= Beginning of Section =
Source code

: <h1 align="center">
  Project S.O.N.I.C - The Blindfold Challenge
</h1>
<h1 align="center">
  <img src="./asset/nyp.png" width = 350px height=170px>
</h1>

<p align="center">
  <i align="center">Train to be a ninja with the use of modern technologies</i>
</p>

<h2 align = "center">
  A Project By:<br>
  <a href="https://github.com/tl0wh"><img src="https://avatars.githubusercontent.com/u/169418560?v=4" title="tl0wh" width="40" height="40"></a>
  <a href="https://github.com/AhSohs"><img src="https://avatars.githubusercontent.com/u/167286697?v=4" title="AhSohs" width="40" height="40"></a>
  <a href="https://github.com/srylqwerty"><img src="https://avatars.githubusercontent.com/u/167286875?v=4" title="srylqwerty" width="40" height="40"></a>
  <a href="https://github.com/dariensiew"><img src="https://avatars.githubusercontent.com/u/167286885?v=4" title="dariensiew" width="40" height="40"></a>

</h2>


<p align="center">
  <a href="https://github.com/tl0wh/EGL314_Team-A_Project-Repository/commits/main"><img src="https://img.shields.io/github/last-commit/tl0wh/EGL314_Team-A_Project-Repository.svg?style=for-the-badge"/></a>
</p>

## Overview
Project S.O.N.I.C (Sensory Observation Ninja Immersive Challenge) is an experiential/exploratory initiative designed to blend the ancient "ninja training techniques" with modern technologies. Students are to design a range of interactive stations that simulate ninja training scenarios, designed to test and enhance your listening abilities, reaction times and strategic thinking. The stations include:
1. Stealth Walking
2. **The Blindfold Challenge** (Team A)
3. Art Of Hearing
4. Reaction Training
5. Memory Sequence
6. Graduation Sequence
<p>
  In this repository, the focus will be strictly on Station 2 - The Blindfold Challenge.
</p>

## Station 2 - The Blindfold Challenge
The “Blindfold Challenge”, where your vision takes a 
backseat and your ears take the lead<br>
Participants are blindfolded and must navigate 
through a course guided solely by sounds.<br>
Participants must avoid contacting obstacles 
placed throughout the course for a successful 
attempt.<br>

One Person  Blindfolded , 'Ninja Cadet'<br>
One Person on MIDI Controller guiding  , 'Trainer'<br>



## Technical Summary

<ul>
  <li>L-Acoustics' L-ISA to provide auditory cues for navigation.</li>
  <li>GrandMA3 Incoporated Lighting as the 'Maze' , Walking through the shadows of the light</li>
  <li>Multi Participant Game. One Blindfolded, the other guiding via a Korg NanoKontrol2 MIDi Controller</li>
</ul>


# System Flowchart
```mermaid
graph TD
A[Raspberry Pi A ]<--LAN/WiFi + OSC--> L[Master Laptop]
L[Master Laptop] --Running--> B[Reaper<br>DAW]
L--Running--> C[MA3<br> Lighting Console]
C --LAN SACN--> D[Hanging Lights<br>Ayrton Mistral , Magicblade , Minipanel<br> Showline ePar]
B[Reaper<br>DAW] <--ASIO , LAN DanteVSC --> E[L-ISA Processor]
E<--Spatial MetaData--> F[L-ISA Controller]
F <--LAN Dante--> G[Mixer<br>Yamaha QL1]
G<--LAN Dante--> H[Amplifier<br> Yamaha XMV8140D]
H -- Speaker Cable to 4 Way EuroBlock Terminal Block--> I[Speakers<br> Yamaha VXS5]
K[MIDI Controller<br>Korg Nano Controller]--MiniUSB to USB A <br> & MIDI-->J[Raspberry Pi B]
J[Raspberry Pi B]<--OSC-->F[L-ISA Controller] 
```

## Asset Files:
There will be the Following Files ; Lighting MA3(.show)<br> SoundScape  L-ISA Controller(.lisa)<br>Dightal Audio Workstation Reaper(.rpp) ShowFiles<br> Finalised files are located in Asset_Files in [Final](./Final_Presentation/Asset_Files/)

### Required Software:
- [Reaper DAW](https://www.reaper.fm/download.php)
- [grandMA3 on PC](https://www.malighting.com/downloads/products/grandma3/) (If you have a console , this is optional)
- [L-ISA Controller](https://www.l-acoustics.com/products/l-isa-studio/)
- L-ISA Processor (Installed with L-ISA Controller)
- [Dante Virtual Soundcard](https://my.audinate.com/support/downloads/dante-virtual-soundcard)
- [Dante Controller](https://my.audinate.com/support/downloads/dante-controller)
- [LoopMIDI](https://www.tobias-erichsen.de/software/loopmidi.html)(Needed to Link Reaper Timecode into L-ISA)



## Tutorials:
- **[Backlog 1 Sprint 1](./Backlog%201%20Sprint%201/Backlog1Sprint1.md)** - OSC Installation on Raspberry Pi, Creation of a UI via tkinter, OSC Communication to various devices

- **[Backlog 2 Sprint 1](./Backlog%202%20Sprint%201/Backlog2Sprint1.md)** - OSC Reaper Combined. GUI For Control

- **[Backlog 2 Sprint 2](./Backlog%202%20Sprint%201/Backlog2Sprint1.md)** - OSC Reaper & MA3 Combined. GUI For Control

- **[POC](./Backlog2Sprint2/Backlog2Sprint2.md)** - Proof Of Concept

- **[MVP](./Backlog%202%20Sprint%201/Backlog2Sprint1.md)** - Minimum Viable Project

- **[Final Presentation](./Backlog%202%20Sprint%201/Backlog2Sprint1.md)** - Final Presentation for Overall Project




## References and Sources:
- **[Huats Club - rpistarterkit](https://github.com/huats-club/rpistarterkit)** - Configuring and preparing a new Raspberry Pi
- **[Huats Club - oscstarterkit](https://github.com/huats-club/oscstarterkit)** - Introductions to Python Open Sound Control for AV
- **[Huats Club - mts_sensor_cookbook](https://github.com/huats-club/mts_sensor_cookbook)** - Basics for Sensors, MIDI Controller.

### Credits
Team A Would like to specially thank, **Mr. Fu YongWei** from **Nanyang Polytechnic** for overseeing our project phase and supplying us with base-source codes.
= End of Section =
• Your instructions
Copy out all lines from the material above that contain the string "align".

• Expected answer
: <h1 align="center">
<h1 align="center">
<p align="center">
  <i align="center">Train to be a ninja with the use of modern technologies</i>
<h2 align = "center">
<p align="center">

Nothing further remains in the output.